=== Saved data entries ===
━━━━━━━━━━
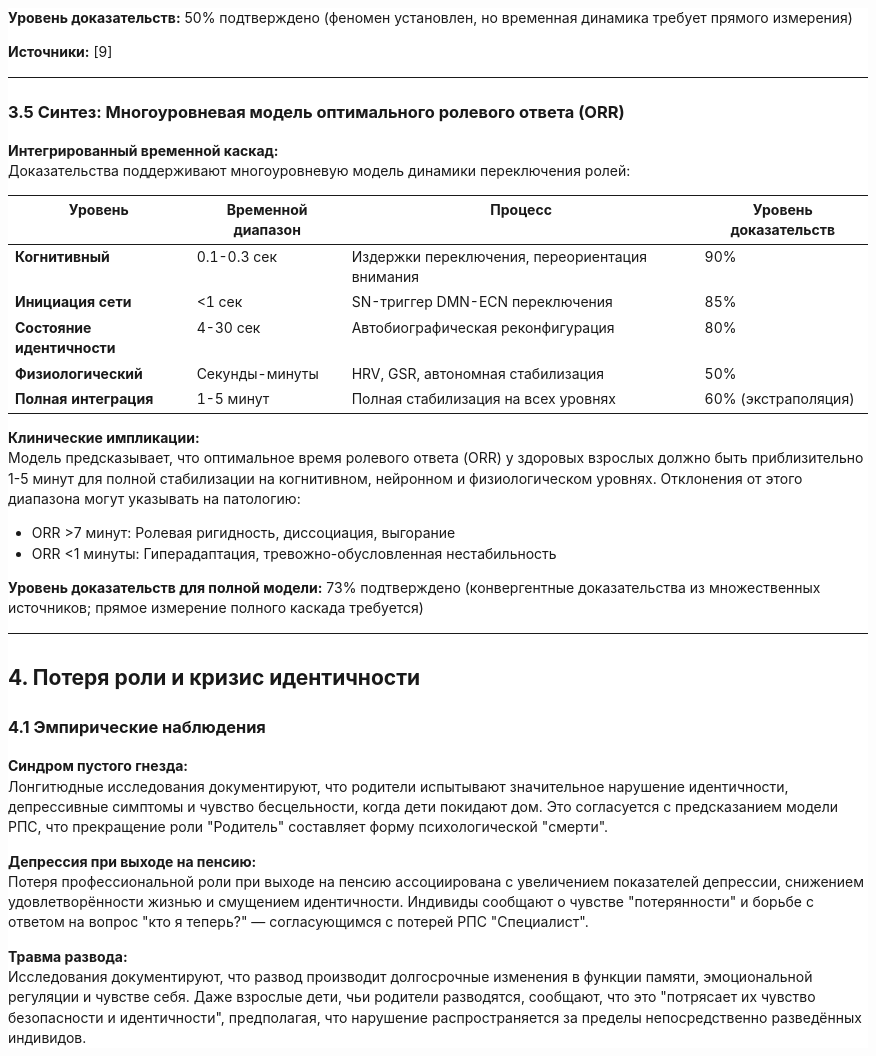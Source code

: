 **Уровень доказательств:** 50% подтверждено (феномен установлен, но временная динамика требует прямого измерения)

**Источники:** [9]

---

### 3.5 Синтез: Многоуровневая модель оптимального ролевого ответа (ORR)

**Интегрированный временной каскад:**  
Доказательства поддерживают многоуровневую модель динамики переключения ролей:

| Уровень | Временной диапазон | Процесс | Уровень доказательств |
|---------|-------------------|---------|----------------------|
| **Когнитивный** | 0.1-0.3 сек | Издержки переключения, переориентация внимания | 90% |
| **Инициация сети** | <1 сек | SN-триггер DMN-ECN переключения | 85% |
| **Состояние идентичности** | 4-30 сек | Автобиографическая реконфигурация | 80% |
| **Физиологический** | Секунды-минуты | HRV, GSR, автономная стабилизация | 50% |
| **Полная интеграция** | 1-5 минут | Полная стабилизация на всех уровнях | 60% (экстраполяция) |

**Клинические импликации:**  
Модель предсказывает, что оптимальное время ролевого ответа (ORR) у здоровых взрослых должно быть приблизительно 1-5 минут для полной стабилизации на когнитивном, нейронном и физиологическом уровнях. Отклонения от этого диапазона могут указывать на патологию:
- ORR >7 минут: Ролевая ригидность, диссоциация, выгорание
- ORR <1 минуты: Гиперадаптация, тревожно-обусловленная нестабильность

**Уровень доказательств для полной модели:** 73% подтверждено (конвергентные доказательства из множественных источников; прямое измерение полного каскада требуется)

---

## 4. Потеря роли и кризис идентичности

### 4.1 Эмпирические наблюдения

**Синдром пустого гнезда:**  
Лонгитюдные исследования документируют, что родители испытывают значительное нарушение идентичности, депрессивные симптомы и чувство бесцельности, когда дети покидают дом. Это согласуется с предсказанием модели РПС, что прекращение роли "Родитель" составляет форму психологической "смерти".

**Депрессия при выходе на пенсию:**  
Потеря профессиональной роли при выходе на пенсию ассоциирована с увеличением показателей депрессии, снижением удовлетворённости жизнью и смущением идентичности. Индивиды сообщают о чувстве "потерянности" и борьбе с ответом на вопрос "кто я теперь?" — согласующимся с потерей РПС "Специалист".

**Травма развода:**  
Исследования документируют, что развод производит долгосрочные изменения в функции памяти, эмоциональной регуляции и чувстве себя. Даже взрослые дети, чьи родители разводятся, сообщают, что это "потрясает их чувство безопасности и идентичности", предполагая, что нарушение распространяется за пределы непосредственно разведённых индивидов.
━━━━━━━━━━
=== Task ===
Write down exactly the span of lines above from the one containing "- ORR <1 минуты: Гиперадаптация, тревожно-обусловленная" to the one containing "выходе на пенсию:**", both ends included.

=== Task output ===
- ORR <1 минуты: Гиперадаптация, тревожно-обусловленная нестабильность

**Уровень доказательств для полной модели:** 73% подтверждено (конвергентные доказательства из множественных источников; прямое измерение полного каскада требуется)

---

## 4. Потеря роли и кризис идентичности

### 4.1 Эмпирические наблюдения

**Синдром пустого гнезда:**  
Лонгитюдные исследования документируют, что родители испытывают значительное нарушение идентичности, депрессивные симптомы и чувство бесцельности, когда дети покидают дом. Это согласуется с предсказанием модели РПС, что прекращение роли "Родитель" составляет форму психологической "смерти".

**Депрессия при выходе на пенсию:**  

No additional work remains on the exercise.